Jackson vetoed the Bank's re-charter in 1832, and then won a decisive presidential victory over Henry Clay in a campaign largely focused on the Bank. But Jackson thought his veto insufficient, so in mid-1833 he began withdrawing government deposits from the Bank and placing them in various state banks loyal to the Democratic Party. Biddle, in response, called in loans and tightened the currency as a way of demonstrating his power and putting pressure on the chief executive. Despite Biddle's best efforts, the Second Bank went out of existence as its charter expired in 1836.

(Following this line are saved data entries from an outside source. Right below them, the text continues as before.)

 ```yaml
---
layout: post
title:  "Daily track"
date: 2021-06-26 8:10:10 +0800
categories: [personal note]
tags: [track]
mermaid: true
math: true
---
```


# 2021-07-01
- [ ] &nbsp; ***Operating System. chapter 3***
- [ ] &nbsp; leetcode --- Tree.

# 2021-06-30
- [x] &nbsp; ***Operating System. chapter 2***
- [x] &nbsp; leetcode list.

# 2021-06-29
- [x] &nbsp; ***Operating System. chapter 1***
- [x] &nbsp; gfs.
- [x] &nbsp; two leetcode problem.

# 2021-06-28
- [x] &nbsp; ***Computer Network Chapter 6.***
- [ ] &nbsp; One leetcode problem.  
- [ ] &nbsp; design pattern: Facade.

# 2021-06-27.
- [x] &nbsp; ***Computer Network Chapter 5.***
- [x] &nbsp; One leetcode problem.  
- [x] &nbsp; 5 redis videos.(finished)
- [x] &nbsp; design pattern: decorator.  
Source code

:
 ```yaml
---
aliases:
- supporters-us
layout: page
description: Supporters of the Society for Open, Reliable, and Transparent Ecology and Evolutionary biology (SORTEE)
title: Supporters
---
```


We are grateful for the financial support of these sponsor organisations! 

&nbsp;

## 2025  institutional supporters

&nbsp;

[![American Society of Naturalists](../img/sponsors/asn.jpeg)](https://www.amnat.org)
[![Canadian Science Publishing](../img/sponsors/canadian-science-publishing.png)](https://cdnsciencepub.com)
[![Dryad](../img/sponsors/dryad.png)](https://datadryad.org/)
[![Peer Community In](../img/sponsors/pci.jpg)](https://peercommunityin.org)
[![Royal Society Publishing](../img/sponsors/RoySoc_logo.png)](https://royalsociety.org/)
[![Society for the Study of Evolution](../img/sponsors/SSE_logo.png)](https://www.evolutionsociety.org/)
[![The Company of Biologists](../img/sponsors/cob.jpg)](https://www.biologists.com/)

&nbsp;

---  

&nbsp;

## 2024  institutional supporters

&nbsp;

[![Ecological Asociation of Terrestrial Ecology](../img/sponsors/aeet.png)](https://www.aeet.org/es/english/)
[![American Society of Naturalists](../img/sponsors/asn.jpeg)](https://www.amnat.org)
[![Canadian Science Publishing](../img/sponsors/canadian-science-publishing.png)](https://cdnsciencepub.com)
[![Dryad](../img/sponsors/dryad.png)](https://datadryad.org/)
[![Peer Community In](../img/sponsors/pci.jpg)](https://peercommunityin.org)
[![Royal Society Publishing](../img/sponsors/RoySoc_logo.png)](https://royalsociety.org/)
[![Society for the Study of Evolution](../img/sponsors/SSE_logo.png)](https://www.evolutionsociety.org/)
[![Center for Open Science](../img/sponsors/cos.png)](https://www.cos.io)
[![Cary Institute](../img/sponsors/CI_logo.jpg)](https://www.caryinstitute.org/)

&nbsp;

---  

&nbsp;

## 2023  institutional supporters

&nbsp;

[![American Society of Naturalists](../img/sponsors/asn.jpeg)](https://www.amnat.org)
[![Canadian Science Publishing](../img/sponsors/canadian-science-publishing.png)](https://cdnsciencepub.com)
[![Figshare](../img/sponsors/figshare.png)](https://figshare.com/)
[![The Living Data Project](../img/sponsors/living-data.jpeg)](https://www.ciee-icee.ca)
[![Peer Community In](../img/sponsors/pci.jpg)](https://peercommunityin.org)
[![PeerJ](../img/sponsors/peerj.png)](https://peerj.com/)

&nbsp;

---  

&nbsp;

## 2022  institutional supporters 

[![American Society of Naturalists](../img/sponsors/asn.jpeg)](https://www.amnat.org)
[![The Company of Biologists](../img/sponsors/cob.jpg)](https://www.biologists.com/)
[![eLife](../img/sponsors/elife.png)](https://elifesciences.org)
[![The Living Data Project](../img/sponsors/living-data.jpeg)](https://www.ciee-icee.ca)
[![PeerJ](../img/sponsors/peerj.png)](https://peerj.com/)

Anti-Bank Democrats, now led by President Martin Van Buren, did propose an alternative to the "Monster" they killed. Named the "Independent Treasury," or "Sub-Treasury," Van Buren's idea was to create a government depository forbidden from issuing notes and loans and thus lacking the regulatory mechanisms of the First and Second Banks. The Independent Treasury formed part of Van Buren's response to the devastating industrial depression afflicting the nation from 1837 to 1843. During the early 1840s members of the Whig Party in Congress dismantled it, although Democrats under President James K. Polk reinstated it in 1846. Two Whig attempts to revive a national bank failed in the early 1840s, when their renegade president John Tyler vetoed the proposed charters. However, a national monetary system came into existence yet again with the onset of the Civil War. Congress, now under Republican control, established a network of national banks that could issue bonds and thus perform the same managerial functions as the First and Second Banks.
During the first century of the American republic, the Bank of the United States remained the primary means by which statesmen who embraced Hamilton's views (that is, Federalists, National Republicans, Whigs, and then Republicans) sought to administer the nation's economic life. The federal reserve system instituted in 1913 replaced the Bank and its functions and created the modern economic regulatory structure we know today.
Bibliography
Hammond, Bray. Banks and Politics in America, From the Revolution to the Civil War. Princeton, NJ: Princeton University Press, 1957.
McFaul, John M. The Politics of Jacksonian Finance. Ithaca, NY: Cornell University Press, 1972.
Remini, Robert. Andrew Jackson and the Bank War. New York: Norton, 1967.